|LETTERS TO EDITOR
|Year : 2016 | Volume
| Issue : 1 | Page : 61-62
Pityriasis rubra pilaris and mesangial proliferative glomerulonephritis in a child: Association or coincidence?
S Sarkar1, S Misra1, M Nandi2
1 Department of Pediatrics, IPGMER and SSKM Hospital, Kolkata, West Bengal, India
2 Department of Pediatrics, NRS Medical College and Hospital, Kolkata, West Bengal, India
|Date of Web Publication||30-Dec-2015|
Flat No. B/1, Jibantaru Apartment, North Jagtala, Maheshtala, Kolkata - 700 141, West Bengal
Source of Support: None, Conflict of Interest: None
|How to cite this article:|
Sarkar S, Misra S, Nandi M. Pityriasis rubra pilaris and mesangial proliferative glomerulonephritis in a child: Association or coincidence?. Indian J Nephrol 2016;26:61-2
|How to cite this URL:|
Sarkar S, Misra S, Nandi M. Pityriasis rubra pilaris and mesangial proliferative glomerulonephritis in a child: Association or coincidence?. Indian J Nephrol [serial online] 2016 [cited 2019 Sep 22];26:61-2. Available from: http://www.indianjnephrol.org/text.asp?2016/26/1/61/165005
Pityriasis rubra pilaris (PRP) is a group of uncommon, chronic dermatosis of juvenile or adult onset. It presents with scaling (pityriasis), reddish-orange patches (rubra), hyperkeratosis around hair follicle (pilus), and palmoplantar keratoderma. PRP may co-exist with various autoimmune disorders including dermatomyositis, vitiligo, and hypoparathyroidism.,, Its association with the renal disorder is rare.

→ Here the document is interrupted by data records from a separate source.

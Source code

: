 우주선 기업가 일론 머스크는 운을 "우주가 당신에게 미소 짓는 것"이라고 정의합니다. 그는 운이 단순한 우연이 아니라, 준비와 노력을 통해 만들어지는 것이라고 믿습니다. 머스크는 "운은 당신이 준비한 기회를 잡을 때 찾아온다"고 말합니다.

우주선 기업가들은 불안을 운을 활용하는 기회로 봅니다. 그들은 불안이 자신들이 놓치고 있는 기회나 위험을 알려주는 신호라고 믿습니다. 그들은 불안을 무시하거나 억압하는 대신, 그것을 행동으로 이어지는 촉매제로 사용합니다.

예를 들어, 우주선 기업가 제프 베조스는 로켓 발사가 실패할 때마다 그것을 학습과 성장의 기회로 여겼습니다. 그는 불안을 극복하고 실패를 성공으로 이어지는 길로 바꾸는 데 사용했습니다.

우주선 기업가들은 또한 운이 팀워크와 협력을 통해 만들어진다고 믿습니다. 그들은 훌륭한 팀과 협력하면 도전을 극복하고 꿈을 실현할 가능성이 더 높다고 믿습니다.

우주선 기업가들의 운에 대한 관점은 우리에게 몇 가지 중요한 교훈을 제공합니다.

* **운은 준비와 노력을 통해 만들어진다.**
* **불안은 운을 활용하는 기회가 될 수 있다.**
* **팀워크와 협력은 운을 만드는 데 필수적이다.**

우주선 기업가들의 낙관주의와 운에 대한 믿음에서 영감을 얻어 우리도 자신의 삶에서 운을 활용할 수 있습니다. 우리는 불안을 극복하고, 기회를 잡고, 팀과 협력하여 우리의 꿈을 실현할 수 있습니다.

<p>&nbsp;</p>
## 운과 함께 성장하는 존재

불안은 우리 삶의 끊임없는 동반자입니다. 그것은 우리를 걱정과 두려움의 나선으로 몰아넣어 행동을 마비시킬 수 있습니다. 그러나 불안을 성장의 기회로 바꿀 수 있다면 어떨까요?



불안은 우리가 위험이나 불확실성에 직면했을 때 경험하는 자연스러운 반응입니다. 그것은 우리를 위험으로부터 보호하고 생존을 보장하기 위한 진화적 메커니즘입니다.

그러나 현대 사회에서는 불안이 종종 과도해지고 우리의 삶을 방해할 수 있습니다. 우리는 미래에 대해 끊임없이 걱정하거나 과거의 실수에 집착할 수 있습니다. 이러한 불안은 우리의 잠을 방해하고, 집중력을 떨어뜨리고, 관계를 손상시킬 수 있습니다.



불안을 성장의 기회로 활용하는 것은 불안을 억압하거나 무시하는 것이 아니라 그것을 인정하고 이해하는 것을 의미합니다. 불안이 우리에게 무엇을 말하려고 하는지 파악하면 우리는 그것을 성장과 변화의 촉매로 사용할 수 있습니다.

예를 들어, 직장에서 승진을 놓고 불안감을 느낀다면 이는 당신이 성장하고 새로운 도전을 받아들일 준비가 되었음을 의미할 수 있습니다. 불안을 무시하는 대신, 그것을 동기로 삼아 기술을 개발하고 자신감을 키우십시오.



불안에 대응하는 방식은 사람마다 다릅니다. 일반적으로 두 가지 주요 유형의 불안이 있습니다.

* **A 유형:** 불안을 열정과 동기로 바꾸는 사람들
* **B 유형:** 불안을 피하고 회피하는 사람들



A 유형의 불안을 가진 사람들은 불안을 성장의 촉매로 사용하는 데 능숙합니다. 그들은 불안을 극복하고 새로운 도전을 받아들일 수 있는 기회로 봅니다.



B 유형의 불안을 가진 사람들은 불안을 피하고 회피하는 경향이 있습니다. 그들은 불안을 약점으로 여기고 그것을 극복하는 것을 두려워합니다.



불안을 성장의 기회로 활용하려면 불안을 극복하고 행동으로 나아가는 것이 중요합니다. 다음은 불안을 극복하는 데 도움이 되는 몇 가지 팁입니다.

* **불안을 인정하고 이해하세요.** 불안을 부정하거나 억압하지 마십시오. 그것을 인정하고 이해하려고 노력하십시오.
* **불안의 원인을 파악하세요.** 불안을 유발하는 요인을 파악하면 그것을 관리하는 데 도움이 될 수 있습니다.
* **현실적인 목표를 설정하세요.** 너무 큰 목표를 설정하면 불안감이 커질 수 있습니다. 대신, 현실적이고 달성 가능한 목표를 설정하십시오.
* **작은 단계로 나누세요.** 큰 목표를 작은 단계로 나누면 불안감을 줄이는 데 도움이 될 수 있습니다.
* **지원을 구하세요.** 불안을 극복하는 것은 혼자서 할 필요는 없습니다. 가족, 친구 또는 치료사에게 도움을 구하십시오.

A 10-year-old boy presented with hematuria, oliguria, and anasarca for 4 weeks and few episodes of generalized tonic-clonic seizure for 2–3 days. There was no history of sore throat or skin infections prior to this illness. Other past medical history was noncontributory. His weight was 41 kg and height was 138 cm (50th percentile). His blood pressure was 126/80 mmHg. A few scaly, bilateral symmetrical, and nonitchy skin lesions were noted on elbows, knees, hands, and feet [Figure 1]. The investigation revealed 4+ urinary albumin and 18–20 red blood cells/hpf. The 24 h urine albumin was 2114 mg. His serum albumin was 1.8 g/dl and cholesterol was 302 mg/dl. Serum urea and creatinine were 39 mg/dl and 0.6 mg/dl, respectively. Antistreptolysin O titer on repeated occasion was low and C3 was 55.3 mg/dl (normal: 90–180 mg/dl), antinuclear factor was negative, partial thromboplastin, activated partial thromboplastin time was normal. Hepatitis B surface antigen, human immunodeficiency virus (HIV)-1, and HIV-2 were nonreactive. Ultrasonography whole abdomen revealed normal study. Electroencephalography revealed normal sleep records. Renal biopsy revealed an increase in mesangial cellularity and matrix along with fibrous crescents, patent capillary loops and no spikes or duplication in the basement membrane [Figure 2]. Biopsy from the skin lesion established the diagnosis of circumscribed juvenile type of PRP (type 4). His renal disease was treated with oral prednisolone and remission achieved after 2 weeks. The patient is on regular follow-up for last 2 years with no relapse of proteinuria until date. He is now under treatment of dermatologist for PRP.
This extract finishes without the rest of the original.